* YOUR OBJECTIVE:
What follows is a listing. Write it all out exactly.

* DATASET CONTENT:
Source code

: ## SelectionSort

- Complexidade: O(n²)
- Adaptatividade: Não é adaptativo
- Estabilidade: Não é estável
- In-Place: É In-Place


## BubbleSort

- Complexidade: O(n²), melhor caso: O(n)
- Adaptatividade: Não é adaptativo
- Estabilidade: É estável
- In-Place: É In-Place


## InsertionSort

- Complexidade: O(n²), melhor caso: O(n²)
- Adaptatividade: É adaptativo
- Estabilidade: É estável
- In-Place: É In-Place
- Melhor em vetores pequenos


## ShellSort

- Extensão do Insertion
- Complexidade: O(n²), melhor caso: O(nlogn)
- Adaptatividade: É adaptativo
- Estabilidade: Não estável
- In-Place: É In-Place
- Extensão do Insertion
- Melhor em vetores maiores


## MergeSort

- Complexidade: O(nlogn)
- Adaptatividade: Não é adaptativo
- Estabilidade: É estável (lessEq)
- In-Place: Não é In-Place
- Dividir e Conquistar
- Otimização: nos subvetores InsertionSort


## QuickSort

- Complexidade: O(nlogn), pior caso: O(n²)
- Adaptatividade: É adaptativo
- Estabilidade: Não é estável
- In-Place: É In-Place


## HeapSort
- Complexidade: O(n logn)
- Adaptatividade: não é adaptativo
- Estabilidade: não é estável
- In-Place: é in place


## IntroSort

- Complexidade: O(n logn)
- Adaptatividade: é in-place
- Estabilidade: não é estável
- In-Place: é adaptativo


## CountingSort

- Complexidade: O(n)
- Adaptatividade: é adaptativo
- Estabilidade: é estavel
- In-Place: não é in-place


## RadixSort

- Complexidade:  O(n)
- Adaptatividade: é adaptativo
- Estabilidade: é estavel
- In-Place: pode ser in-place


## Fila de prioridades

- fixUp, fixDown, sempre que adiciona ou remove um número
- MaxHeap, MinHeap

* WRITTEN SOLUTION:
Source code

: ## SelectionSort

- Complexidade: O(n²)
- Adaptatividade: Não é adaptativo
- Estabilidade: Não é estável
- In-Place: É In-Place


## BubbleSort

- Complexidade: O(n²), melhor caso: O(n)
- Adaptatividade: Não é adaptativo
- Estabilidade: É estável
- In-Place: É In-Place


## InsertionSort

- Complexidade: O(n²), melhor caso: O(n²)
- Adaptatividade: É adaptativo
- Estabilidade: É estável
- In-Place: É In-Place
- Melhor em vetores pequenos


## ShellSort

- Extensão do Insertion
- Complexidade: O(n²), melhor caso: O(nlogn)
- Adaptatividade: É adaptativo
- Estabilidade: Não estável
- In-Place: É In-Place
- Extensão do Insertion
- Melhor em vetores maiores


## MergeSort

- Complexidade: O(nlogn)
- Adaptatividade: Não é adaptativo
- Estabilidade: É estável (lessEq)
- In-Place: Não é In-Place
- Dividir e Conquistar
- Otimização: nos subvetores InsertionSort


## QuickSort

- Complexidade: O(nlogn), pior caso: O(n²)
- Adaptatividade: É adaptativo
- Estabilidade: Não é estável
- In-Place: É In-Place


## HeapSort
- Complexidade: O(n logn)
- Adaptatividade: não é adaptativo
- Estabilidade: não é estável
- In-Place: é in place


## IntroSort

- Complexidade: O(n logn)
- Adaptatividade: é in-place
- Estabilidade: não é estável
- In-Place: é adaptativo


## CountingSort

- Complexidade: O(n)
- Adaptatividade: é adaptativo
- Estabilidade: é estavel
- In-Place: não é in-place


## RadixSort

- Complexidade:  O(n)
- Adaptatividade: é adaptativo
- Estabilidade: é estavel
- In-Place: pode ser in-place


## Fila de prioridades

- fixUp, fixDown, sempre que adiciona ou remove um número
- MaxHeap, MinHeap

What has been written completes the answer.